====== SOURCE MATERIAL ======

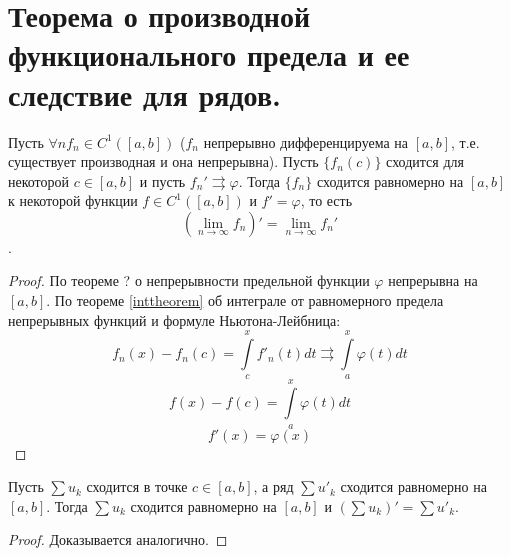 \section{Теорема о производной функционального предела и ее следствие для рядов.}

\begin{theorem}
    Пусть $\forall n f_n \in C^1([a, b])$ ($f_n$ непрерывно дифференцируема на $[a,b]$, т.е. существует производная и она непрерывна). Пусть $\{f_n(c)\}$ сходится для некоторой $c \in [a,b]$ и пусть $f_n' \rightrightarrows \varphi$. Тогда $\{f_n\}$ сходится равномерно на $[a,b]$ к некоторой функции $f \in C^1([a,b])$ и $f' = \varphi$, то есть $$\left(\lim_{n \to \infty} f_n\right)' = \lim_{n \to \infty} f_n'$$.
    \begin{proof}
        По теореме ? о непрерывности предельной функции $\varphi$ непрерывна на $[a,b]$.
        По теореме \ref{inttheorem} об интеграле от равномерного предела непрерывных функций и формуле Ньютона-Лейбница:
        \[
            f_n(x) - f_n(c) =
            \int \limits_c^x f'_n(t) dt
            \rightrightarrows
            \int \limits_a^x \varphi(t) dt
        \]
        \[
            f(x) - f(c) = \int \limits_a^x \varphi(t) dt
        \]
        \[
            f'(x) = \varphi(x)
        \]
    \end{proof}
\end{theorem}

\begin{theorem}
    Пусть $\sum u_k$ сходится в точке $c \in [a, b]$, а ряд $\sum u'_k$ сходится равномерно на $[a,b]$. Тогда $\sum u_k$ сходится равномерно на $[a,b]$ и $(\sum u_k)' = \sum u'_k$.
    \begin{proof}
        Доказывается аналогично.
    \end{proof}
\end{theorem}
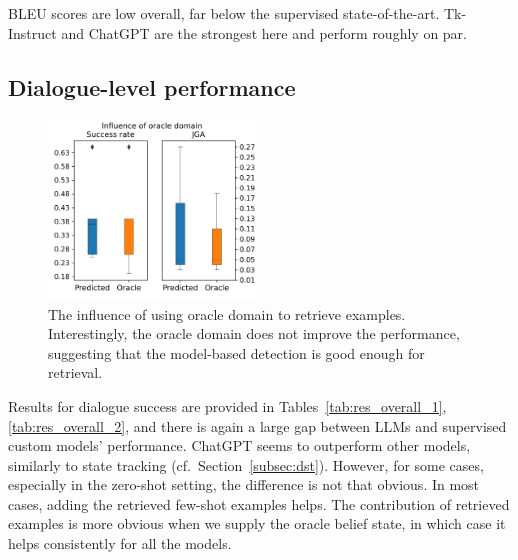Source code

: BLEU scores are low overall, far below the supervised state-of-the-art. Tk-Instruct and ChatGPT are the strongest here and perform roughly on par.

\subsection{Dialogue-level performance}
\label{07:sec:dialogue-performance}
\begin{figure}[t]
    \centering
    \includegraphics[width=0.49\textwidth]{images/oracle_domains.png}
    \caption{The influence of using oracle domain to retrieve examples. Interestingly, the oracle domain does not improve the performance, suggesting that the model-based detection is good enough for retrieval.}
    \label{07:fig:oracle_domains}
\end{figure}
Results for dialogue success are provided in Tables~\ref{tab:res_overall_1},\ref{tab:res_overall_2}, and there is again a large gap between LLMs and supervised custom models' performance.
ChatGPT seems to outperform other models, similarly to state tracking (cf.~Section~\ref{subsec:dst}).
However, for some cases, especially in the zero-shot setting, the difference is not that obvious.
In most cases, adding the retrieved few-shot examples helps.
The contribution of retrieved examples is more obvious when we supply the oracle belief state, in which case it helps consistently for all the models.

======

PROMPT: Omit the pictures and print the listing exactly.

ANSWER TO THIS TASK:
 \section{Теорема о производной функционального предела и ее следствие для рядов.}

\begin{theorem}
    Пусть $\forall n f_n \in C^1([a, b])$ ($f_n$ непрерывно дифференцируема на $[a,b]$, т.е. существует производная и она непрерывна). Пусть $\{f_n(c)\}$ сходится для некоторой $c \in [a,b]$ и пусть $f_n' \rightrightarrows \varphi$. Тогда $\{f_n\}$ сходится равномерно на $[a,b]$ к некоторой функции $f \in C^1([a,b])$ и $f' = \varphi$, то есть $$\left(\lim_{n \to \infty} f_n\right)' = \lim_{n \to \infty} f_n'$$.
    \begin{proof}
        По теореме ? о непрерывности предельной функции $\varphi$ непрерывна на $[a,b]$.
        По теореме \ref{inttheorem} об интеграле от равномерного предела непрерывных функций и формуле Ньютона-Лейбница:
        \[
            f_n(x) - f_n(c) =
            \int \limits_c^x f'_n(t) dt
            \rightrightarrows
            \int \limits_a^x \varphi(t) dt
        \]
        \[
            f(x) - f(c) = \int \limits_a^x \varphi(t) dt
        \]
        \[
            f'(x) = \varphi(x)
        \]
    \end{proof}
\end{theorem}

\begin{theorem}
    Пусть $\sum u_k$ сходится в точке $c \in [a, b]$, а ряд $\sum u'_k$ сходится равномерно на $[a,b]$. Тогда $\sum u_k$ сходится равномерно на $[a,b]$ и $(\sum u_k)' = \sum u'_k$.
    \begin{proof}
        Доказывается аналогично.
    \end{proof}
\end{theorem}
Source code

: BLEU scores are low overall, far below the supervised state-of-the-art. Tk-Instruct and ChatGPT are the strongest here and perform roughly on par.

\subsection{Dialogue-level performance}
\label{07:sec:dialogue-performance}
\begin{figure}[t]
    \centering
    \includegraphics[width=0.49\textwidth]{images/oracle_domains.png}
    \caption{The influence of using oracle domain to retrieve examples. Interestingly, the oracle domain does not improve the performance, suggesting that the model-based detection is good enough for retrieval.}
    \label{07:fig:oracle_domains}
\end{figure}
Results for dialogue success are provided in Tables~\ref{tab:res_overall_1},\ref{tab:res_overall_2}, and there is again a large gap between LLMs and supervised custom models' performance.
ChatGPT seems to outperform other models, similarly to state tracking (cf.~Section~\ref{subsec:dst}).
However, for some cases, especially in the zero-shot setting, the difference is not that obvious.
In most cases, adding the retrieved few-shot examples helps.
The contribution of retrieved examples is more obvious when we supply the oracle belief state, in which case it helps consistently for all the models.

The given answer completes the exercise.